Coming down heavily on the ministry of environment and forests (MoEF), the HRW said, the environmental clearance regime is explicitly empowered to consider impacts on local communities and their rights, not just environmental issues, but the process is hopelessly dysfunctional.
"Often, clearances are granted or denied almost entirely on the strength of Environmental Impact Assessment (EIA) reports commissioned and paid for by the very companies seeking permission to mine. By design, the reports give short shrift to the issue of human rights and other community impacts, focusing on purely environmental concerns. Many do not even explicitly mention the responsibilities of mining firms to respect the human rights of affected communities. Some companies treat mandatory public consultations around the reports as an irritating bureaucratic hurdle rather than an important safeguard for affected communities," HRW said.
It accuses that there is considerable evidence that that these crucial EIA reports are often extremely inaccurate, are deliberately falsified, or both. In some cases, reports incorrectly state that issues of potential regulatory concern-the presence of rivers or springs, for instance-simply do not exist. Sometimes important conclusions are simply cut and pasted from one report to the next by authors who appear to assume that regulators will not bother to read what they have written.
In one the most notorious example of this phenomenon, a mine in Maharashtra received clearance to proceed even though its EIA report contained large amounts of data taken verbatim from a similar report prepared for a bauxite mine in Russia. Officials' failure to detect such blatant falsification is emblematic of the broader absence of meaningful government oversight, the report said.

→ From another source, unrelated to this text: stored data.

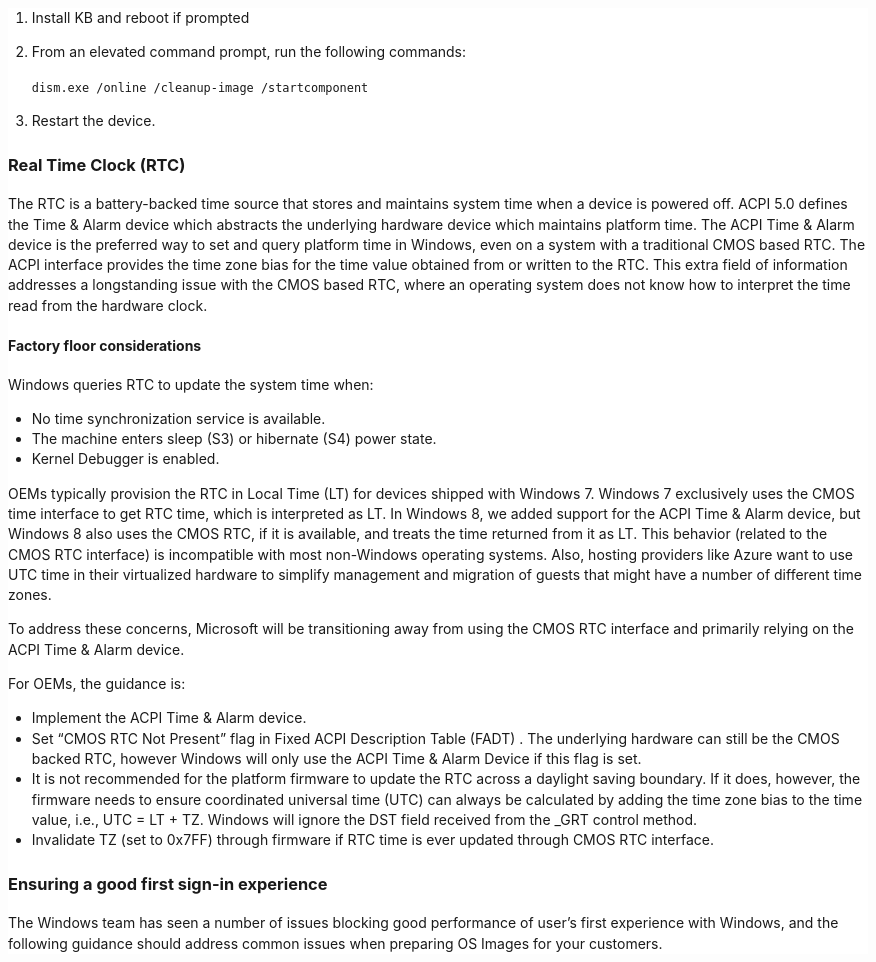 1.	Install KB and reboot if prompted
2.	From an elevated command prompt, run the following commands:

    ```syntax
    dism.exe /online /cleanup-image /startcomponent
    ```
    
3.	Restart the device.

### Real Time Clock (RTC)

The RTC is a battery-backed time source that stores and maintains system time when a device is powered off. ACPI 5.0 defines the Time & Alarm device which abstracts the underlying hardware device which maintains platform time. The ACPI Time & Alarm device is the preferred way to set and query platform time in Windows, even on a system with a traditional CMOS based RTC. The ACPI interface provides the time zone bias for the time value obtained from or written to the RTC. This extra field of information addresses a longstanding issue with the CMOS based RTC, where an operating system does not know how to interpret the time read from the hardware clock.

#### Factory floor considerations

Windows queries RTC to update the system time when:

- No time synchronization service is available.
- The machine enters sleep (S3) or hibernate (S4) power state.
- Kernel Debugger is enabled. 

OEMs typically provision the RTC in Local Time (LT) for devices shipped with Windows 7. Windows 7 exclusively uses the CMOS time interface to get RTC time, which is interpreted as LT. In Windows 8, we added support for the ACPI Time & Alarm device, but Windows 8 also uses the CMOS RTC, if it is available, and treats the time returned from it as LT. This behavior (related to the CMOS RTC interface) is incompatible with most non-Windows operating systems. Also, hosting providers like Azure want to use UTC time in their virtualized hardware to simplify management and migration of guests that might have a number of different time zones. 

To address these concerns, Microsoft will be transitioning away from using the CMOS RTC interface and primarily relying on the ACPI Time & Alarm device. 

For OEMs, the guidance is:

- Implement the ACPI Time & Alarm device.
- Set “CMOS RTC Not Present” flag in Fixed ACPI Description Table (FADT) . The underlying hardware can still be the CMOS backed RTC, however Windows will only use the ACPI Time & Alarm Device if this flag is set.
- It is not recommended for the platform firmware to update the RTC across a daylight saving boundary. If it does, however, the firmware needs to ensure coordinated universal time (UTC) can always be calculated by adding the time zone bias to the time value, i.e., UTC = LT + TZ. Windows will ignore the DST field received from the _GRT control method. 
- Invalidate TZ (set to 0x7FF) through firmware if RTC time is ever updated through CMOS RTC interface. 

### Ensuring a good first sign-in experience

The Windows team has seen a number of issues blocking good performance of user’s first experience with Windows, and the following guidance should address common issues when preparing OS Images for your customers. 
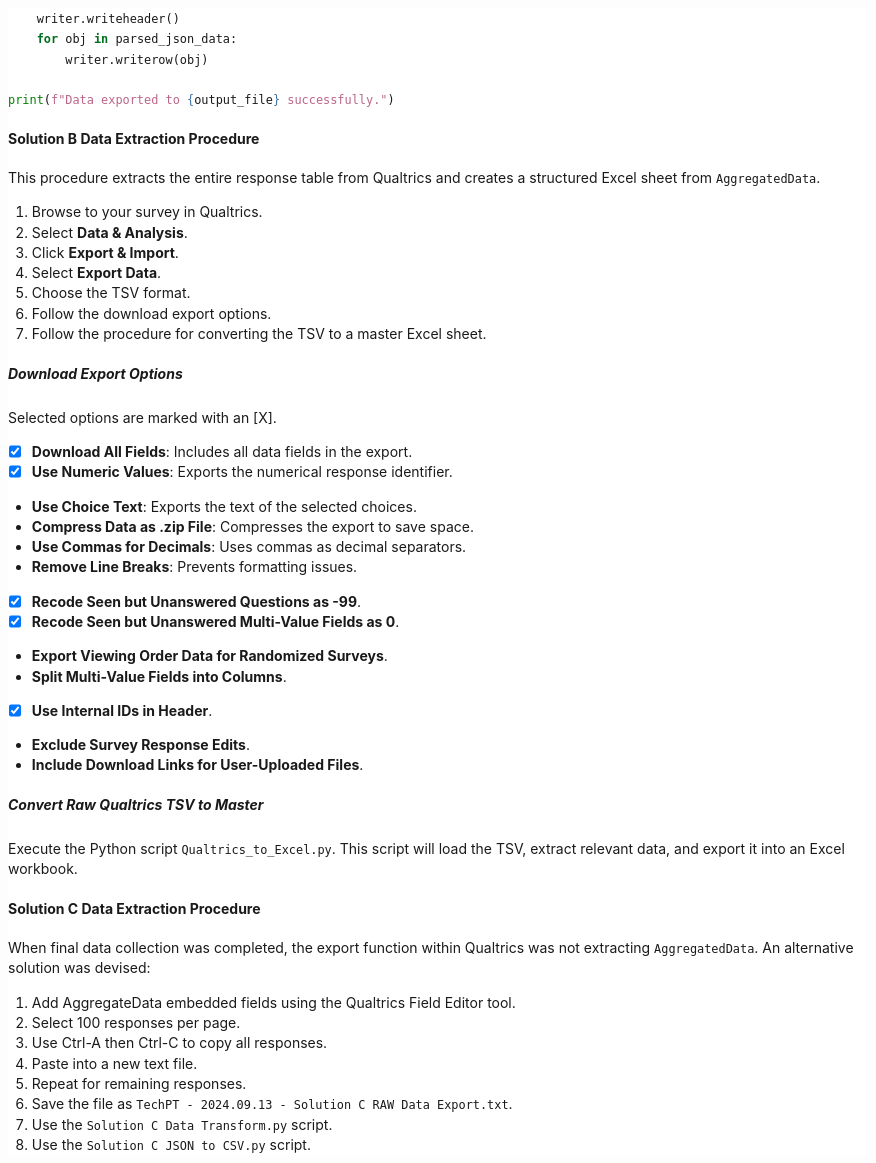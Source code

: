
 ```python
    writer.writeheader()
    for obj in parsed_json_data:
        writer.writerow(obj)

print(f"Data exported to {output_file} successfully.")
```

#### Solution B Data Extraction Procedure

This procedure extracts the entire response table from Qualtrics and creates a structured Excel sheet from `AggregatedData`.

1. Browse to your survey in Qualtrics.
2. Select **Data & Analysis**.
3. Click **Export & Import**.
4. Select **Export Data**.
5. Choose the TSV format.
6. Follow the download export options.
7. Follow the procedure for converting the TSV to a master Excel sheet.

##### Download Export Options

Selected options are marked with an [X].

- [X] **Download All Fields**: Includes all data fields in the export.
- [X] **Use Numeric Values**: Exports the numerical response identifier.
- **Use Choice Text**: Exports the text of the selected choices.
- **Compress Data as .zip File**: Compresses the export to save space.
- **Use Commas for Decimals**: Uses commas as decimal separators.
- **Remove Line Breaks**: Prevents formatting issues.
- [X] **Recode Seen but Unanswered Questions as -99**.
- [X] **Recode Seen but Unanswered Multi-Value Fields as 0**.
- **Export Viewing Order Data for Randomized Surveys**.
- **Split Multi-Value Fields into Columns**.
- [X] **Use Internal IDs in Header**.
- **Exclude Survey Response Edits**.
- **Include Download Links for User-Uploaded Files**.

##### Convert Raw Qualtrics TSV to Master

Execute the Python script `Qualtrics_to_Excel.py`. This script will load the TSV, extract relevant data, and export it into an Excel workbook.

#### Solution C Data Extraction Procedure

When final data collection was completed, the export function within Qualtrics was not extracting `AggregatedData`. An alternative solution was devised:

1. Add AggregateData embedded fields using the Qualtrics Field Editor tool.
2. Select 100 responses per page.
3. Use Ctrl-A then Ctrl-C to copy all responses.
4. Paste into a new text file.
5. Repeat for remaining responses.
6. Save the file as `TechPT - 2024.09.13 - Solution C RAW Data Export.txt`.
7. Use the `Solution C Data Transform.py` script.
8. Use the `Solution C JSON to CSV.py` script.
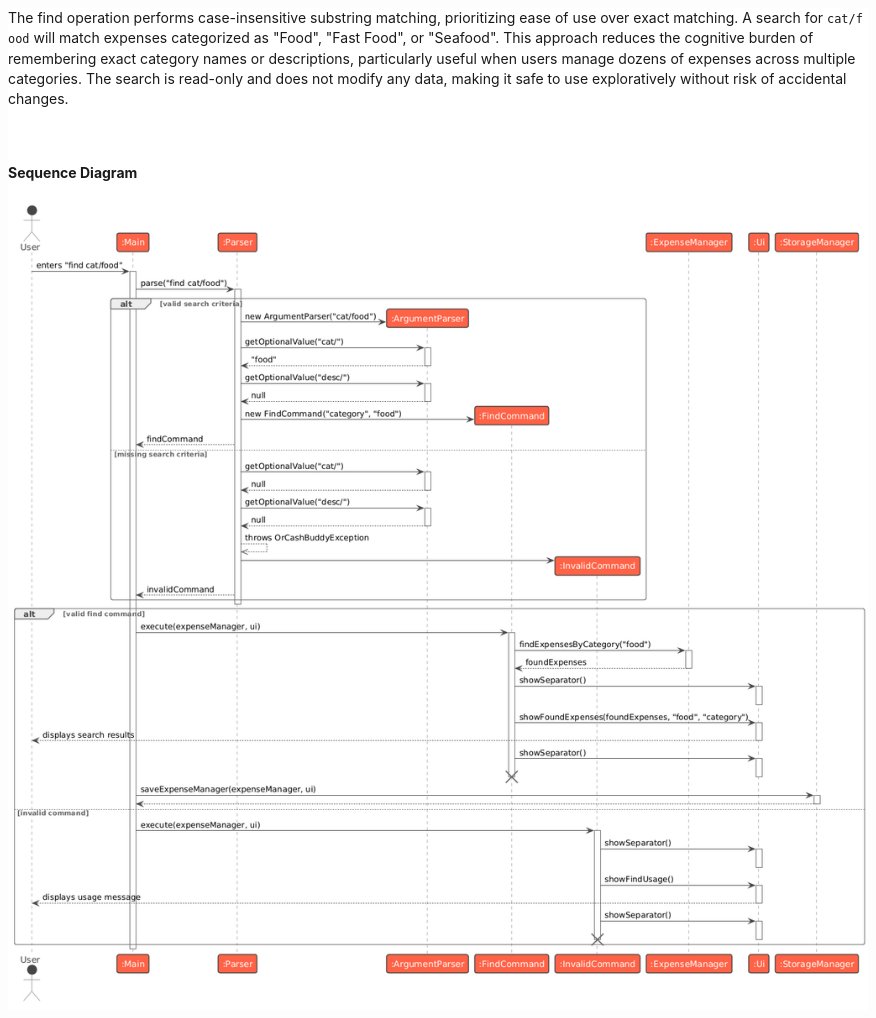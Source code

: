 The find operation performs case-insensitive substring matching, prioritizing ease of use over exact matching. A search for `cat/food` will match expenses categorized as "Food", "Fast Food", or "Seafood". This approach reduces the cognitive burden of remembering exact category names or descriptions, particularly useful when users manage dozens of expenses across multiple categories. The search is read-only and does not modify any data, making it safe to use exploratively without risk of accidental changes.

<br>

#### Sequence Diagram
![Find Sequence Diagram](images/find-sequence.png)
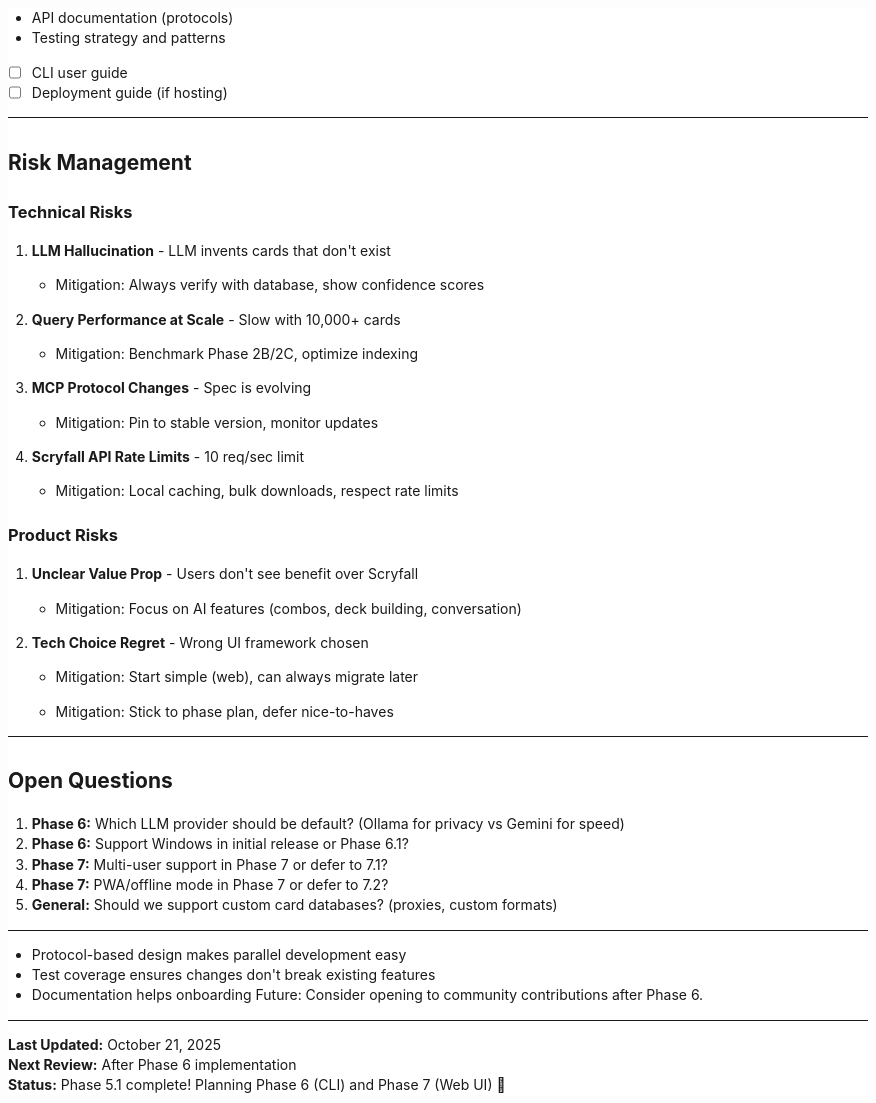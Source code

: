 - API documentation (protocols)
- Testing strategy and patterns
- [ ] CLI user guide
- [ ] Deployment guide (if hosting)

---

## Risk Management

### Technical Risks
1. **LLM Hallucination** - LLM invents cards that don't exist
   - Mitigation: Always verify with database, show confidence scores
   
2. **Query Performance at Scale** - Slow with 10,000+ cards
   - Mitigation: Benchmark Phase 2B/2C, optimize indexing
   
3. **MCP Protocol Changes** - Spec is evolving
   - Mitigation: Pin to stable version, monitor updates
   
4. **Scryfall API Rate Limits** - 10 req/sec limit
   - Mitigation: Local caching, bulk downloads, respect rate limits

### Product Risks
1. **Unclear Value Prop** - Users don't see benefit over Scryfall
   - Mitigation: Focus on AI features (combos, deck building, conversation)
   
2. **Tech Choice Regret** - Wrong UI framework chosen
   - Mitigation: Start simple (web), can always migrate later
   
   - Mitigation: Stick to phase plan, defer nice-to-haves

---

## Open Questions

1. **Phase 6:** Which LLM provider should be default? (Ollama for privacy vs Gemini for speed)
2. **Phase 6:** Support Windows in initial release or Phase 6.1?
3. **Phase 7:** Multi-user support in Phase 7 or defer to 7.1?
4. **Phase 7:** PWA/offline mode in Phase 7 or defer to 7.2?
5. **General:** Should we support custom card databases? (proxies, custom formats)

---

- Protocol-based design makes parallel development easy
- Test coverage ensures changes don't break existing features
- Documentation helps onboarding
Future: Consider opening to community contributions after Phase 6.

---

**Last Updated:** October 21, 2025  
**Next Review:** After Phase 6 implementation  
**Status:** Phase 5.1 complete! Planning Phase 6 (CLI) and Phase 7 (Web UI) 🚀
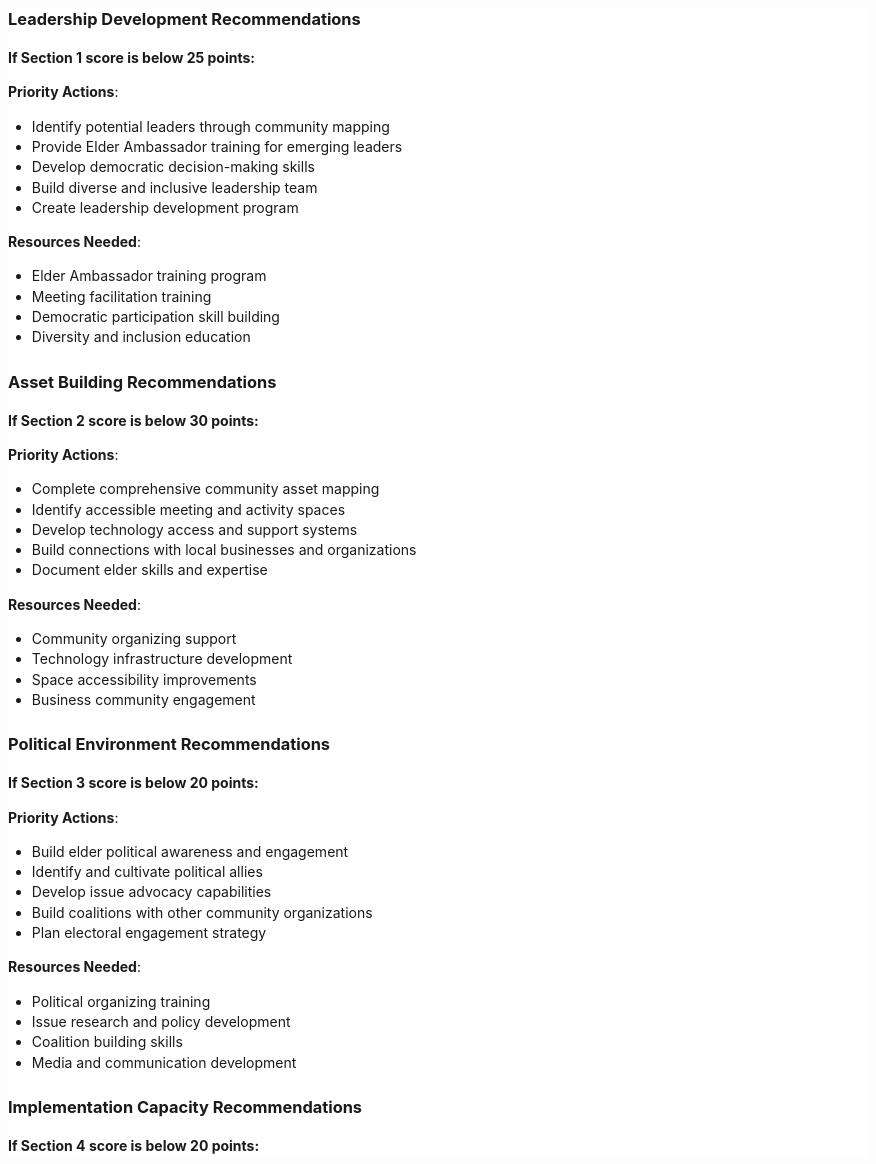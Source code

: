 ### Leadership Development Recommendations

**If Section 1 score is below 25 points:**

**Priority Actions**:
- Identify potential leaders through community mapping
- Provide Elder Ambassador training for emerging leaders
- Develop democratic decision-making skills
- Build diverse and inclusive leadership team
- Create leadership development program

**Resources Needed**:
- Elder Ambassador training program
- Meeting facilitation training
- Democratic participation skill building
- Diversity and inclusion education

### Asset Building Recommendations

**If Section 2 score is below 30 points:**

**Priority Actions**:
- Complete comprehensive community asset mapping
- Identify accessible meeting and activity spaces
- Develop technology access and support systems
- Build connections with local businesses and organizations
- Document elder skills and expertise

**Resources Needed**:
- Community organizing support
- Technology infrastructure development
- Space accessibility improvements
- Business community engagement

### Political Environment Recommendations

**If Section 3 score is below 20 points:**

**Priority Actions**:
- Build elder political awareness and engagement
- Identify and cultivate political allies
- Develop issue advocacy capabilities
- Build coalitions with other community organizations
- Plan electoral engagement strategy

**Resources Needed**:
- Political organizing training
- Issue research and policy development
- Coalition building skills
- Media and communication development

### Implementation Capacity Recommendations

**If Section 4 score is below 20 points:**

Unsurprisingly, under this framework, mining projects are almost never denied environmental clearance. And once a mine is operational it experiences comparably lax government oversight of its actual compliance with the terms of those clearances. A few dozen officials across India are responsible for monitoring thousands of mines and other projects nationwide and are rarely able to make site visits to any of them. Instead, they rely almost entirely on compliance reports provided by mining companies themselves.
Human Rights Watch said it believes that fixing the environmental clearance regime and other processes linked to the MoEF are among the most promising immediate and concrete steps the central government could take to safeguard the human rights of mining-affected communities.
Increasingly, the chaos in India's mining sector has deep political and economic implications. In 2011, scandals rooted in public revelations about corruption and abuse in the mining sector overtook the state governments in both Karnataka and Goa. Karnataka's chief minister was forced to resign and much of the state's mining industry was effectively shut down by a belated government crackdown, at vast economic cost. In March 2012, Goa's state government was voted out of office partly due to rising public anger about scandals plaguing that state's mining industry.
The human rights organisation said the Indian government should not succumb to the temptation to treat the problems in Goa and Karnataka as isolated issues. Both states' mining debacles reflect nationwide problems that need to be treated as such. Underscoring that point, in early 2012 potentially explosive investigations into the mining industry was underway in Jharkhand and Orissa, it added.
While admitting that the chaos in India's mining industry has some of its roots in much broader patterns of corruption and poor governance that are not easily solved, the HRW reports said there are pragmatic steps the Indian government could take to repair some of the most glaring regulatory failures.